Grand Southern Trunk Road (or) National Highways 45 is an arterial road in Tamil Nadu. It is also known as Chennai–Trichy Highway. The Road starts from Kathipara Junction in St Thomas Mount, Chennai towards Tiruchirappalli. It branches out from Anna Salai (previously known as Mount Road).

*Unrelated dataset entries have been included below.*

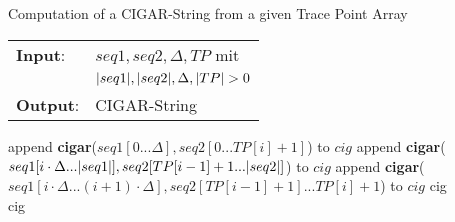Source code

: \begin{algorithm}
\caption{Computation of a CIGAR-String from a given Trace Point Array}
\label{decode}
\noindent\begin{tabular}{@{}l@{~}l}
	\textbf{Input}:
	&$seq1, seq2, \Delta, TP$ mit\\
	&$|seq1|, |seq2|, \Delta, |TP| > 0$\\
	\textbf{Output}:&CIGAR-String
\end{tabular}
\medskip
	\begin{algorithmic}[1]
		\State {}
				\State append \textbf{cigar}($seq1[0...\Delta], seq2[0...TP[i] + 1]$) to $cig$
				\State append \textbf{cigar}($seq1[i \cdot \Delta...|seq1|], seq2[TP[i - 1] + 1...|seq2|]$) to $cig$
			\Else
				\State append \textbf{cigar}($seq1[i \cdot \Delta...(i + 1) \cdot \Delta], seq2[TP[i - 1] + 1]...TP[i] + 1$) to $cig$
			\EndIf
		\EndFor
		\State {}
		\State \Return cig
		\EndFunction\\
		
		\State {}
		\State {}
			\State {}
				\State {}
				\EndIf
			\EndIf
				\State {}
			\EndIf
		\EndFor
		\State \Return cig
		\EndFunction
	\end{algorithmic}
\end{algorithm}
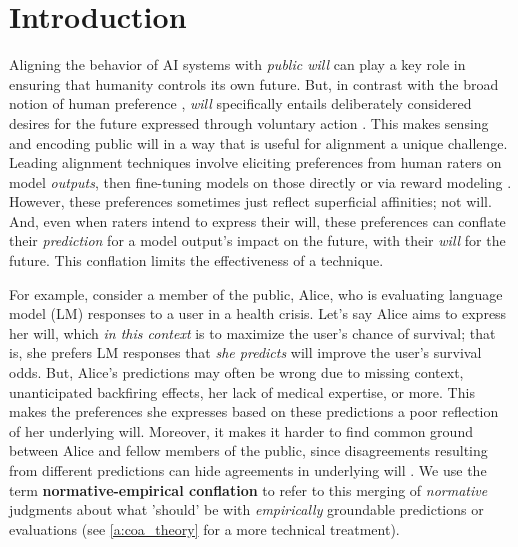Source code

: \documentclass{article}
\begin{document}
\section{Introduction}

Aligning the behavior of AI systems with \emph{public will} 
can play a key role in ensuring that humanity controls its own future. But, in contrast with the broad notion of human preference \cite{zhixuan2024preferences}, \emph{will} specifically entails deliberately considered desires for the future expressed through voluntary action \cite{konya2023deliberative}. This makes sensing and encoding public will in a way that is useful for alignment a unique challenge.
Leading alignment techniques involve eliciting preferences from human raters on model \emph{outputs}, then fine-tuning models on those directly \cite{rafailov2024direct, xu2024dpo, an2023direct, wang2023beyond} 
or via reward modeling \cite{ouyang2022training, stiennon2020learning, christiano2017deep, glaese2022improving, bai2022training}. 
However, these preferences sometimes just reflect superficial affinities; not will. And, even when raters intend to express their will, these preferences can conflate their \emph{prediction} for a model output's impact on the future, with their \emph{will} for the future. This conflation limits the effectiveness of a technique.

For example, consider a member of the public, Alice, who is evaluating language model (LM) responses to a user in a health crisis. Let's say Alice aims to express her will, which \emph{in this context} is to maximize the user's chance of survival; that is, she prefers LM responses that \emph{she predicts} will improve the user's survival odds. But, Alice's predictions may often be wrong due to missing context, unanticipated backfiring effects, her lack of medical expertise, or more. This makes the preferences she expresses based on these predictions a poor reflection of her underlying will. Moreover, it makes it harder to find common ground between Alice and fellow members of the public, since disagreements resulting from different predictions can hide agreements in underlying will \cite{gordon2022jury}. We use the term \textbf{normative-empirical conflation} to refer to this merging of \emph{normative} judgments about what 'should' be with \emph{empirically} groundable predictions or evaluations (see \ref{a:coa_theory} for a more technical treatment). 
\end{document}

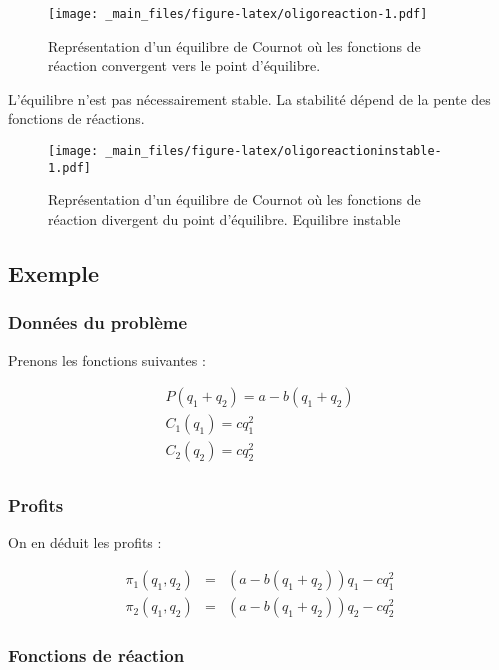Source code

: \documentclass[
]{book}
\theoremstyle{definition}
\theoremstyle{definition}
\theoremstyle{definition}
\theoremstyle{definition}
\theoremstyle{remark}
\begin{document}
\begin{figure}
\centering
\texttt{[image: \_main\_files/figure-latex/oligoreaction-1.pdf]}
\caption{\label{fig:oligoreaction}Représentation d'un équilibre de Cournot où les fonctions de réaction convergent vers le point d'équilibre.}
\end{figure}

L'équilibre n'est pas nécessairement stable.
La stabilité dépend de la pente des fonctions de réactions.

\begin{figure}
\centering
\texttt{[image: \_main\_files/figure-latex/oligoreactioninstable-1.pdf]}
\caption{\label{fig:oligoreactioninstable}Représentation d'un équilibre de Cournot où les fonctions de réaction divergent du point d'équilibre. Equilibre instable}
\end{figure}

\hypertarget{exemple}{%
\subsection{Exemple}\label{exemple}}

\hypertarget{donnuxe9es-du-probluxe8me}{%
\subsubsection{Données du problème}\label{donnuxe9es-du-probluxe8me}}

Prenons les fonctions suivantes :

\[
\begin{array}{l}
P(q_1+q_2) = a - b(q_1+q_2)\\
C_1(q_1) = cq^2_1 \\
C_2(q_2) = cq^2_2 \\
\end{array}
\]

\hypertarget{profits}{%
\subsubsection{Profits}\label{profits}}

On en déduit les profits :

\[
\begin{array}{rcl}
\pi_1(q_1, q_2) &=& \left(a-b(q_1+q_2)\right)q_1-cq_1^2\\
\pi_2(q_1, q_2) &=& \left(a-b(q_1+q_2)\right)q_2-cq_2^2
\end{array}
\]

\hypertarget{fonctions-de-ruxe9action}{%
\subsubsection{Fonctions de réaction}\label{fonctions-de-ruxe9action}}
\end{document}
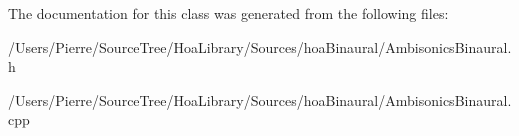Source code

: The documentation for this class was generated from the following files\-:\begin{DoxyCompactItemize}
\item 
/\-Users/\-Pierre/\-Source\-Tree/\-Hoa\-Library/\-Sources/hoa\-Binaural/Ambisonics\-Binaural.\-h\item 
/\-Users/\-Pierre/\-Source\-Tree/\-Hoa\-Library/\-Sources/hoa\-Binaural/Ambisonics\-Binaural.\-cpp\end{DoxyCompactItemize}
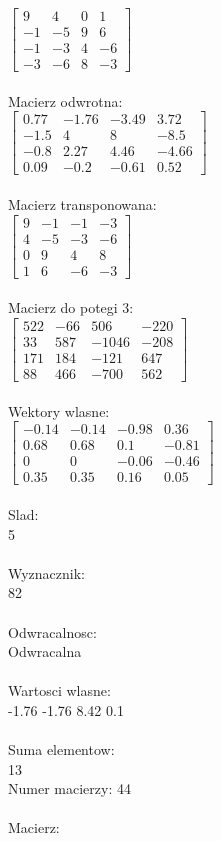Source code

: \documentclass[a4paper,12pt]{article}
\begin{document}
$\begin{bmatrix} 9&4&0&1\\-1&-5&9&6\\-1&-3&4&-6\\-3&-6&8&-3 \end{bmatrix}$
\\
\\
Macierz odwrotna:\\

$\begin{bmatrix} 0.77&-1.76&-3.49&3.72\\-1.5&4&8&-8.5\\-0.8&2.27&4.46&-4.66\\0.09&-0.2&-0.61&0.52 \end{bmatrix}$
\\
\\
Macierz transponowana:\\

$\begin{bmatrix} 9&-1&-1&-3\\4&-5&-3&-6\\0&9&4&8\\1&6&-6&-3 \end{bmatrix}$
\\
\\
Macierz do potegi 3:\\

$\begin{bmatrix} 522&-66&506&-220\\33&587&-1046&-208\\171&184&-121&647\\88&466&-700&562 \end{bmatrix}$
\\
\\
Wektory wlasne:\\

$\begin{bmatrix} -0.14&-0.14&-0.98&0.36\\0.68&0.68&0.1&-0.81\\0&0&-0.06&-0.46\\0.35&0.35&0.16&0.05 \end{bmatrix}$
\\
\\
Slad:\\
5
\\
\\
Wyznacznik:\\
82
\\
\\
Odwracalnosc:\\
Odwracalna
\\
\\
Wartosci wlasne:\\
-1.76 -1.76 8.42 0.1
\\
\\
Suma elementow:\\
13
\\
\newpage
Numer macierzy:
44
\\
\\
Macierz:\\
\end{document}
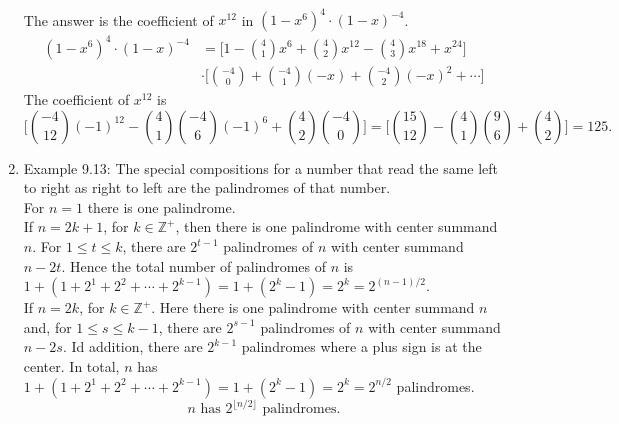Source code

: \documentclass[a4paper]{article}
\begin{document}
\begin{enumerate}
\begin{align*}
    \end{align*}
    The answer is the coefficient of $x^{12}$ in $(1-x^6)^4\cdot (1-x)^{-4}$.
    \begin{align*}
        (1-x^6)^4\cdot (1-x)^{-4}&=\Bigg[1-\binom{4}{1}x^6+\binom{4}{2}x^{12}-\binom{4}{3}x^{18}+x^{24}\Bigg]\\
        &\cdot\Bigg[\binom{-4}{0}+\binom{-4}{1}(-x)+\binom{-4}{2}(-x)^2+\cdots\Bigg]
    \end{align*}
    The coefficient of $x^{12}$ is
    $$
    \Bigg[\binom{-4}{12}(-1)^{12}-\binom{4}{1}\binom{-4}{6}(-1)^6+\binom{4}{2}\binom{-4}{0}\Bigg]=\Bigg[\binom{15}{12}-\binom{4}{1}\binom{9}{6}+\binom{4}{2}\Bigg]=125.
    $$
    \item Example 9.13: The special compositions for a number that read the same left to right as right to left are the palindromes of that number.\\
    For $n=1$ there is one palindrome.\\
    If $n=2k+1$, for $k\in\mathbb{Z}^+$, then there is one palindrome with center summand $n$. For $1\leq t\leq k$, there are $2^{t-1}$ palindromes of $n$ with center summand $n-2t$. Hence the total number of palindromes of $n$ is $1+(1+2^1+2^2+\cdots+2^{k-1})=1+(2^k-1)=2^k=2^{(n-1)/2}$.\\
    If $n=2k$, for $k\in\mathbb{Z}^+$. Here there is one palindrome with center summand $n$ and, for $1\leq s\leq k-1$, there are $2^{s-1}$ palindromes of $n$ with center summand $n-2s$. Id addition, there are $2^{k-1}$ palindromes where a plus sign is at the center. In total, $n$ has $1+(1+2^1+2^2+\cdots+2^{k-1})=1+(2^k-1)=2^k=2^{n/2}$ palindromes.
    $$
    n \text{ has } 2^{\lfloor n/2\rfloor} \text{ palindromes.}
    $$
\end{enumerate}
\end{document}
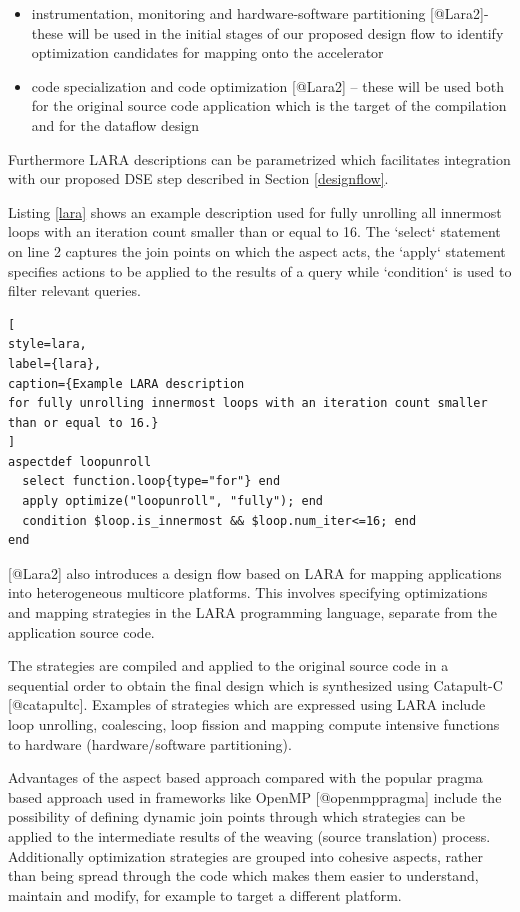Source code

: \begin{itemize}
\item instrumentation, monitoring and hardware-software partitioning
  [@Lara2]- these will be used in the initial stages of our proposed
  design flow to identify optimization candidates for mapping onto
  the accelerator

\item code specialization and code optimization [@Lara2] -- these will be
  used both for the original source code application which is the
  target of the compilation and for the dataflow design
\end{itemize}

Furthermore LARA descriptions can be parametrized which facilitates
integration with our proposed DSE step described in Section
\ref{designflow}.

Listing \ref{lara} shows an example description used for fully
unrolling all innermost loops with an iteration count smaller than or
equal to 16. The `select` statement on line 2 captures the join points
on which the aspect acts, the `apply` statement specifies actions to
be applied to the results of a query while `condition` is used to
filter relevant queries.

\begin{lstlisting}[
style=lara,
label={lara},
caption={Example LARA description
for fully unrolling innermost loops with an iteration count smaller
than or equal to 16.}
]
aspectdef loopunroll
  select function.loop{type="for"} end
  apply optimize("loopunroll", "fully"); end
  condition $loop.is_innermost && $loop.num_iter<=16; end
end
\end{lstlisting}

[@Lara2] also introduces a design flow based on LARA for mapping
applications into heterogeneous multicore platforms. This involves
specifying optimizations and mapping strategies in the LARA
programming language, separate from the application source code.

The strategies are compiled and applied to the original source code in
a sequential order to obtain the final design which is synthesized
using Catapult-C [@catapultc]. Examples of strategies which are
expressed using LARA include loop unrolling, coalescing, loop fission
and mapping compute intensive functions to hardware (hardware/software
partitioning).

Advantages of the aspect based approach compared with the popular
pragma based approach used in frameworks like OpenMP [@openmppragma]
include the possibility of defining dynamic join points through which
strategies can be applied to the intermediate results of the weaving
(source translation) process. Additionally optimization strategies are
grouped into cohesive aspects, rather than being spread through the
code which makes them easier to understand, maintain and modify, for
example to target a different platform.


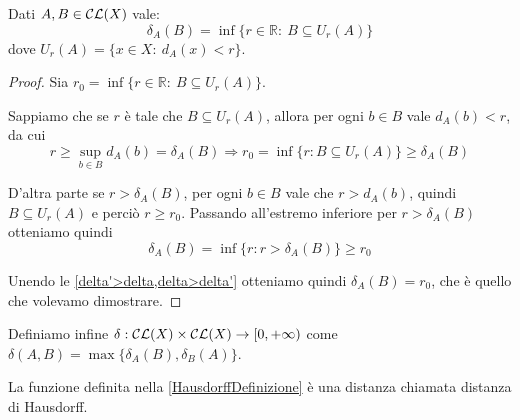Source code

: \begin{lemma}
	Dati $A,B\in \mathcal{CL}(X)$ vale:
	\begin{equation*}
		\delta_A(B)=\inf\{r\in\mathbb{R}:\ B\subseteq U_r(A)\}
	\end{equation*}
	dove $U_r(A)=\{x\in X :\ d_A(x)<r \}$.
\end{lemma}
\begin{proof}
	Sia $r_0=\inf\{r\in\mathbb{R}:\ B\subseteq U_r(A)\}$.
	
	Sappiamo che se $r$ è tale che $B\subseteq U_r(A)$, allora per ogni $b\in B$ vale $d_A(b)<r$, da cui
	\begin{equation}\label{delta'>delta}
		r\ge \sup_{b\in B} d_A(b)=\delta_A(B) \Longrightarrow r_0=\inf\{r:B\subseteq U_r(A) \}\ge \delta_A(B)
	\end{equation}
	
	D'altra parte se $r>\delta_A(B)$, per ogni $b\in B$ vale che $r>d_A(b)$, quindi $B\subseteq U_r(A)$ e perciò $r\ge r_0$. Passando all'estremo inferiore per $r>\delta_A(B)$ otteniamo quindi
	\begin{equation}\label{delta>delta'}
		\delta_A(B)=\inf\{r:r>\delta_A(B)\}\ge r_0
	\end{equation}
	
	Unendo le \cref{delta'>delta,delta>delta'} otteniamo quindi $\delta_A(B)=r_0$, che è quello che volevamo dimostrare.
\end{proof}




\begin{definition}\label{HausdorffDefinizione}
	Definiamo infine $\delta:\mathcal{CL}(X)\times \mathcal{CL}(X) \to [0,+\infty)$ come $\delta(A,B)=\max\{ \delta_A(B),\delta_B(A) \}$.
\end{definition}

\begin{theorem}
	La funzione definita nella \cref{HausdorffDefinizione} è una distanza chiamata distanza di Hausdorff.
\end{theorem}

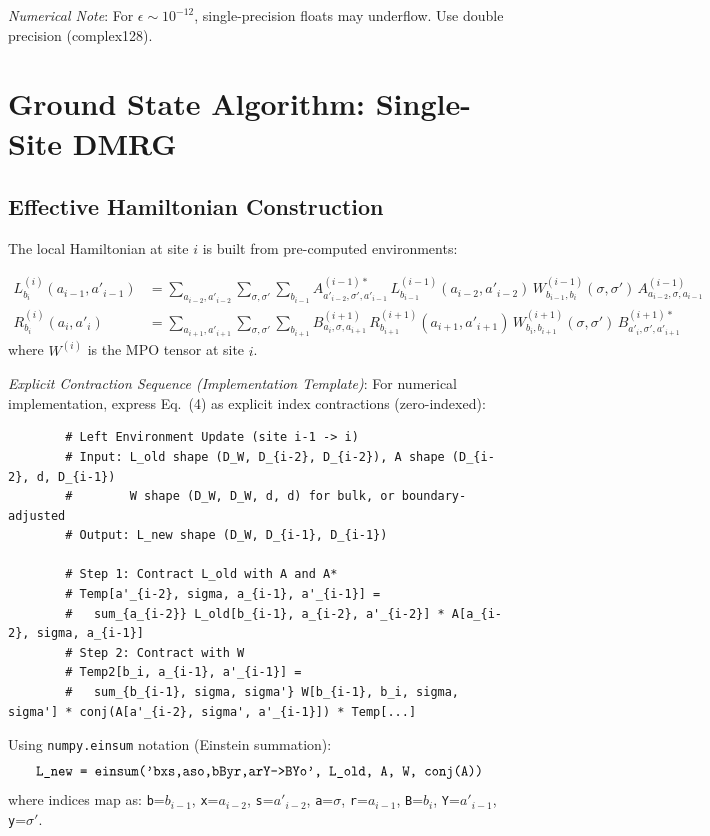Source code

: \documentclass[aps,prb,onecolumn,scriptaddress]{revtex4-2}
\newcommand{\eps}{\epsilon}
\begin{document}
	\textit{Numerical Note}: For $\eps \sim 10^{-12}$, single-precision floats may underflow. Use double precision (complex128).
	
	\section{Ground State Algorithm: Single-Site DMRG}
	
	\subsection{Effective Hamiltonian Construction}
	The local Hamiltonian at site $i$ is built from pre-computed environments:
	
	\begin{align}
		L^{(i)}_{b_i}(a_{i-1}, a'_{i-1}) &= \sum_{a_{i-2}, a'_{i-2}} \sum_{\sigma, \sigma'} \sum_{b_{i-1}} A^{(i-1)*}_{a'_{i-2},\sigma',a'_{i-1}} \, L^{(i-1)}_{b_{i-1}}(a_{i-2}, a'_{i-2}) \, W^{(i-1)}_{b_{i-1},b_i}(\sigma, \sigma') \, A^{(i-1)}_{a_{i-2},\sigma,a_{i-1}} \\
		R^{(i)}_{b_i}(a_i, a'_i) &= \sum_{a_{i+1}, a'_{i+1}} \sum_{\sigma, \sigma'} \sum_{b_{i+1}} B^{(i+1)}_{a_i,\sigma,a_{i+1}} \, R^{(i+1)}_{b_{i+1}}(a_{i+1}, a'_{i+1}) \, W^{(i+1)}_{b_i,b_{i+1}}(\sigma, \sigma') \, B^{(i+1)*}_{a'_i,\sigma',a'_{i+1}}
	\end{align}	
	where $W^{(i)}$ is the MPO tensor at site $i$.
	
	\textit{Explicit Contraction Sequence (Implementation Template)}:
	For numerical implementation, express Eq.~(4) as explicit index contractions (zero-indexed):
	\begin{verbatim}
		# Left Environment Update (site i-1 -> i)
		# Input: L_old shape (D_W, D_{i-2}, D_{i-2}), A shape (D_{i-2}, d, D_{i-1})
		#        W shape (D_W, D_W, d, d) for bulk, or boundary-adjusted
		# Output: L_new shape (D_W, D_{i-1}, D_{i-1})
		
		# Step 1: Contract L_old with A and A*
		# Temp[a'_{i-2}, sigma, a_{i-1}, a'_{i-1}] = 
		#   sum_{a_{i-2}} L_old[b_{i-1}, a_{i-2}, a'_{i-2}] * A[a_{i-2}, sigma, a_{i-1}]
		# Step 2: Contract with W
		# Temp2[b_i, a_{i-1}, a'_{i-1}] = 
		#   sum_{b_{i-1}, sigma, sigma'} W[b_{i-1}, b_i, sigma, sigma'] * conj(A[a'_{i-2}, sigma', a'_{i-1}]) * Temp[...]
	\end{verbatim}
	Using \texttt{numpy.einsum} notation (Einstein summation):
	\begin{equation}
		\text{\texttt{L\_new = einsum('bxs,aso,bByr,arY->BYo', L\_old, A, W, conj(A))}}
	\end{equation}
	where indices map as: \texttt{b}=$b_{i-1}$, \texttt{x}=$a_{i-2}$, \texttt{s}=$a'_{i-2}$, \texttt{a}=$\sigma$, \texttt{r}=$a_{i-1}$, \texttt{B}=$b_i$, \texttt{Y}=$a'_{i-1}$, \texttt{y}=$\sigma'$.
	
\end{document}
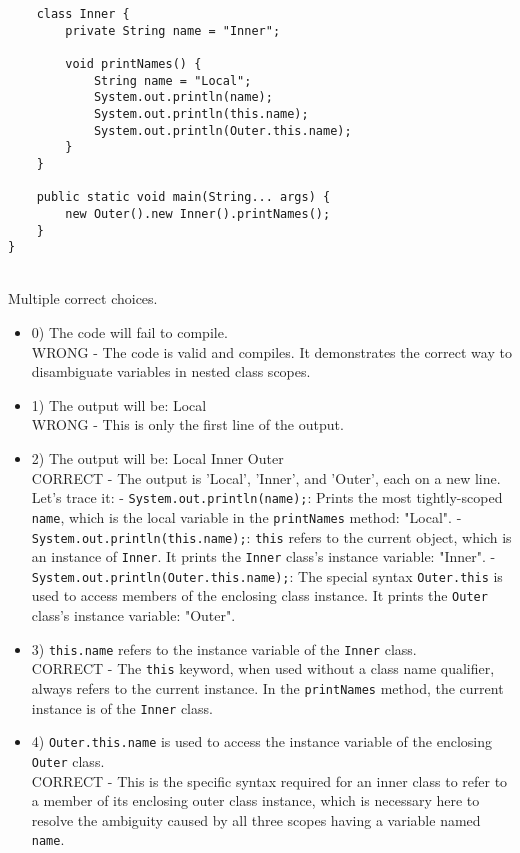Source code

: \documentclass[12pt]{article}
\begin{document}
\begin{enumerate}[label=(\arabic*)]
\begin{verbatim}
    class Inner {
        private String name = "Inner";

        void printNames() {
            String name = "Local";
            System.out.println(name);
            System.out.println(this.name);
            System.out.println(Outer.this.name);
        }
    }

    public static void main(String... args) {
        new Outer().new Inner().printNames();
    }
}
\end{verbatim}
\\ \noindent Multiple correct choices. 
\begin{itemize}
\item 0) The code will fail to compile.
 \\ 
WRONG - The code is valid and compiles. It demonstrates the correct way to disambiguate variables in nested class scopes.

\item 1) The output will be: Local
 \\ 
WRONG - This is only the first line of the output.

\item 2) The output will be: Local Inner Outer
 \\ 
CORRECT - The output is 'Local', 'Inner', and 'Outer', each on a new line. Let's trace it:
- \verb|System.out.println(name);|: Prints the most tightly-scoped \verb|name|, which is the local variable in the \verb|printNames| method: "Local".
- \verb|System.out.println(this.name);|: \verb|this| refers to the current object, which is an instance of \verb|Inner|. It prints the \verb|Inner| class's instance variable: "Inner".
- \verb|System.out.println(Outer.this.name);|: The special syntax \verb|Outer.this| is used to access members of the enclosing class instance. It prints the \verb|Outer| class's instance variable: "Outer".

\item 3) \verb|this.name| refers to the instance variable of the \verb|Inner| class.
 \\ 
CORRECT - The \verb|this| keyword, when used without a class name qualifier, always refers to the current instance. In the \verb|printNames| method, the current instance is of the \verb|Inner| class.

\item 4) \verb|Outer.this.name| is used to access the instance variable of the enclosing \verb|Outer| class.
 \\ 
CORRECT - This is the specific syntax required for an inner class to refer to a member of its enclosing outer class instance, which is necessary here to resolve the ambiguity caused by all three scopes having a variable named \verb|name|.


\end{itemize}
\end{enumerate}
\end{document}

The Road runs through important localities like Meenambakkam, Pallavaram, Chrompet, Tambaram, Vandalur, Kilambakkam, Guduvanchery, Paranur, Chengalpattu, Madurantakam, Tindivanam, Villupuram, Vikravandi Ulundurpet and Perambalur.

Major Junctions
Chennai City
 Mount-Poonamallee Road near Kathipara Junction.
 Mount-Medavakkam High Road in St.Thomas Mount.
 Pallavaram-Kundrathur-Poonamallee Road (Pammal Main Road) in Pallavaram.
 Pallavaram-Thiruneermalai Road in Pallavaram.
 Pallavaram-Thuraipakkam Radial Road in Pallavaram.
 Chitlapakkam and Hasthinapuram Main Road near MIT Bridge Along GST Road.
 Gandhi Road in Tambaram.
 Velachery Main Road and Mudichur Road in Tambaram.
 Chennai Bypass Road in Irumbuliyur.
 Chennai Outer Ring Road in Vandalur.
 Vandalur-Kelambakkam Road in Vandalur.
 Guduvancheri Tiruporur
 Kotteripattu Near Tindivanam

Developments
 NHAI to repair Palar Bridge in Grand Southern Trunk Road near Chengalpattu. 
 Double Deck Structure proposed between Airport and Irumbuliyur along GST Road.
 NHAI set to rectify 18 accident-prone spots in GST Road.